Two news reports. One about a former Chilean dictator. One about our Bullshitter-in-Chief. Note the similarities. This from Reuters regarding Augusto Pinochet’s arrest for torture, murder and kidnapping early in his regime and this from the BBC regarding the bullshitter’s denial that the U.S. uses torture.
Is it possible we’ll read one day about the arrest of a former U.S. president on the same sort of charges? (Pinochet is being held “for 36 cases of kidnapping, one of homicide and for 23 cases of torture” committed at a detention center run by his secret police.)
To ask the question implies an answer — and why, despite claims to the contrary (such as “saving American lives”), the bullshitter’s Republican enablers rammed through the Military Commissions Act of 2006.
The new law was designed to protect him and his henchmen from potential prosecution.
As reported by ABC News:
The legislation says the president can “interpret the meaning and application” of international standards for prisoner treatment, a provision intended to allow him to authorize aggressive interrogation methods that might otherwise be seen as illegal by international courts.

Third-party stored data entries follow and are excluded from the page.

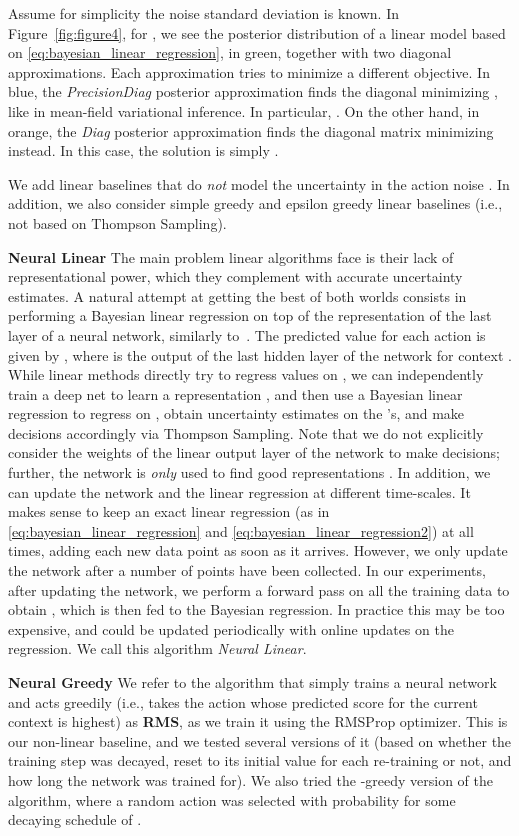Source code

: \documentclass{article} \usepackage{iclr2018_conference,times}
\begin{document}
Assume for simplicity the noise standard deviation is known.
In Figure~\ref{fig:figure4}, for , we see the posterior distribution  of a linear model based on \eqref{eq:bayesian_linear_regression}, in green, together with two diagonal approximations.
Each approximation tries to minimize a different objective.
In blue, the \emph{PrecisionDiag} posterior approximation finds the diagonal  minimizing , like in mean-field variational inference. In particular, .
On the other hand, in orange, the \emph{Diag} posterior approximation finds the diagonal matrix  minimizing  instead.
In this case, the solution is simply .

We add linear baselines that do \emph{not} model the uncertainty in the action noise .
In addition, we also consider simple greedy and epsilon greedy linear baselines (i.e., not based on Thompson Sampling).

\textbf{Neural Linear}
The main problem linear algorithms face is their lack of representational power, which they complement with accurate uncertainty estimates.
A natural attempt at getting the best of both worlds consists in performing a Bayesian linear regression on top of the representation of the last layer of a neural network, similarly to~\cite{snoek2015}.
The predicted value  for each action  is given by , where  is the output of the last hidden layer of the network for context .
While linear methods directly try to regress values  on , we can independently train a deep net to learn a representation , and then use a Bayesian linear regression to regress  on , obtain uncertainty estimates on the 's, and make decisions accordingly via Thompson Sampling.
Note that we do not explicitly consider the weights of the linear output layer of the network to make decisions; further, the network is \emph{only} used to find good representations .
In addition, we can update the network and the linear regression at different time-scales.
It makes sense to keep an exact linear regression (as in \eqref{eq:bayesian_linear_regression} and \eqref{eq:bayesian_linear_regression2}) at all times, adding each new data point as soon as it arrives.
However, we only update the network after a number of points have been collected.
In our experiments, after updating the network, we perform a forward pass on all the training data to obtain , which is then fed to the Bayesian regression.
In practice this may be too expensive, and  could be updated periodically with online updates on the regression.
We call this algorithm \emph{Neural Linear}.

\textbf{Neural Greedy}
We refer to the algorithm that simply trains a neural network and acts greedily (i.e., takes the action whose predicted score for the current context is highest) as \textbf{RMS}, as we train it using the RMSProp optimizer.
This is our non-linear baseline, and we tested several versions of it (based on whether the training step was decayed, reset to its initial value for each re-training or not, and how long the network was trained for).
We also tried the -greedy version of the algorithm, where a random action was selected with probability  for some decaying schedule of .
\end{document}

The bill not only “authorizes continued harsh interrogations of terror suspects,” it applies to “14 suspects who were secretly questioned by the CIA overseas and recently moved to the U.S. detention center at Guantanamo Bay.”
Since the interrogations are top secret, there is no way to verify the bullshitter’s claims. But even if American lives have been saved, the legislation is a statist endorsement of thuggery. It puts government officials beyond the reach of justice by bending the law to their purpose. And it contradicts the U.S. Constitution, let alone American ideals (if not the realities).